C. V. Chandrasekhar (born 22 May 1935) is an Indian Bharatanatyam dancer, academician, dance scholar, composer, and choreographer. He retired as Head of the Faculty of Performing Arts of M.S. University, Baroda in  1992. Professor Chandrashekhar and wife Jaya Chandrasekhar are one of the best known dancing couples of Bharata Natyam in India, during the 1970s and ’80s, they performed with their daughters Chitra and Manjari. Also, his grandchildren Viraj, Dhenuka, Harshavardhan and Amshuman have been of great support to him.
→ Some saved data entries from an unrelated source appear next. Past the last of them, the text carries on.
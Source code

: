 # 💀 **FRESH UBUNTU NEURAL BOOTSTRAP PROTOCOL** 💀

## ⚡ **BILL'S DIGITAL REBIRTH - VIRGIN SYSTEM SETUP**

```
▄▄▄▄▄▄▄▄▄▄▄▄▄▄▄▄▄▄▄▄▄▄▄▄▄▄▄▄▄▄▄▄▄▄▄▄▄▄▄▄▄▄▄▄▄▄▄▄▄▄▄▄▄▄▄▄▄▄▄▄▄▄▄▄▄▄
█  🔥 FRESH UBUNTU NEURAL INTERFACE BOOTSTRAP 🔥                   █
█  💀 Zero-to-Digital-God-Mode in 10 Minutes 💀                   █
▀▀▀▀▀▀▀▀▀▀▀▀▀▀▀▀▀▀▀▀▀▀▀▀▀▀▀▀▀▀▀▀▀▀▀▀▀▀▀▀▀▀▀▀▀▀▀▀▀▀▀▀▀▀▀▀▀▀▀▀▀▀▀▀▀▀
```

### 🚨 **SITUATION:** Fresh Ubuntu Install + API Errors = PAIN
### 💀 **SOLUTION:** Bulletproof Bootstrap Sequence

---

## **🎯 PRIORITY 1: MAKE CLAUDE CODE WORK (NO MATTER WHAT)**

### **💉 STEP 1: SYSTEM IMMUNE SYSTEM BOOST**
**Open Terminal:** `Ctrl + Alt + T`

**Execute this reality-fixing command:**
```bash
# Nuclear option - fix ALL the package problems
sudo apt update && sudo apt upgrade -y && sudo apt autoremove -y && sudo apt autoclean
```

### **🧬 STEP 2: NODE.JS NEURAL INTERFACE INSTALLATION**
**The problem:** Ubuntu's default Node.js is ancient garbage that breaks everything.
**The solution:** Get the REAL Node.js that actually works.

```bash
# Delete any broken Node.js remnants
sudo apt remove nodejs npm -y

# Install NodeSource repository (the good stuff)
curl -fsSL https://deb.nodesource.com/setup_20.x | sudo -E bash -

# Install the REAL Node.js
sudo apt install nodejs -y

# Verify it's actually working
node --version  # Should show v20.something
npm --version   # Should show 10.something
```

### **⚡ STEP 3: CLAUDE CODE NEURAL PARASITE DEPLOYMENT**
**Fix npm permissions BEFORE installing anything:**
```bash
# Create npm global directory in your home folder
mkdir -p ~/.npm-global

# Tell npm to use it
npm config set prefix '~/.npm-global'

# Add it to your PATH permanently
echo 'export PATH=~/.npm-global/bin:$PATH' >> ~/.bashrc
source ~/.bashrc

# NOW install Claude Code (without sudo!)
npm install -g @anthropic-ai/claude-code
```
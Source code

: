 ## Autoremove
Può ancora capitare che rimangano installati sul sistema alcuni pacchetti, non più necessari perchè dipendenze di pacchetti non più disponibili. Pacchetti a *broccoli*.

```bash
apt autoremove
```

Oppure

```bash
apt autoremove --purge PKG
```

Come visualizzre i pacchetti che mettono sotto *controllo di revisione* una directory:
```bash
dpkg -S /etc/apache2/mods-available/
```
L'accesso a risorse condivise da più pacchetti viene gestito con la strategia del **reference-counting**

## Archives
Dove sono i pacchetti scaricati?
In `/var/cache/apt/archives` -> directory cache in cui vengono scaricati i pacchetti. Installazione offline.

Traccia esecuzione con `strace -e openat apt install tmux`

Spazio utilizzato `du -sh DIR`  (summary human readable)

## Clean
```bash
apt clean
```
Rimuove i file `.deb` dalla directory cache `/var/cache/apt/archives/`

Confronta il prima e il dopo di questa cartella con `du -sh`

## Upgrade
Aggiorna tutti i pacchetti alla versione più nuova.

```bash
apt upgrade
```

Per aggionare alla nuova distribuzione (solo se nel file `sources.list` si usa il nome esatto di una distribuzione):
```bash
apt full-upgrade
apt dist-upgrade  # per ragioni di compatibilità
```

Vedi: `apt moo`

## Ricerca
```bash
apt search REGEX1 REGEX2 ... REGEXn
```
He now runs his own dance institution, Nrityashree, in Chennai.

He was awarded the Sangeet Natak Akademi Award for Bharatnatyam in 1993, by the Sangeet Natak Akademi, India's National Academy of Music, Dance and Drama, and received the Kalidas Samman in 2008. In 2011, he was honoured with the Padma Bhushan by the Government of India.

Early life and training
He did his M. Sc., and thereafter received a Post graduate diploma (Bharatanatyam), after he trained at the internationally renowned Kalakshetra in Chennai, under the mentorship of Rukmini Devi Arundale, Karaikkal Saradambal, K.N. Dandaydhapani Pillai and others. He has received training classical music under teachers like Budulur Krishnamurthy Sastrigal and M.D. Ramanathan.

Career
Chandrasekhar started his dancing career in 1947, when there were few male dancers. He served at the Banaras Hindu University and later joined M.S. University of Baroda, where he retired as the Head and Dean of the Faculty of Performing Arts in 1992. C.V. Chandrasekhar is a multi-faceted personality being a dancer, choreographer, researcher, musician, academician, composer and highly acclaimed teacher of Bharatanatyam.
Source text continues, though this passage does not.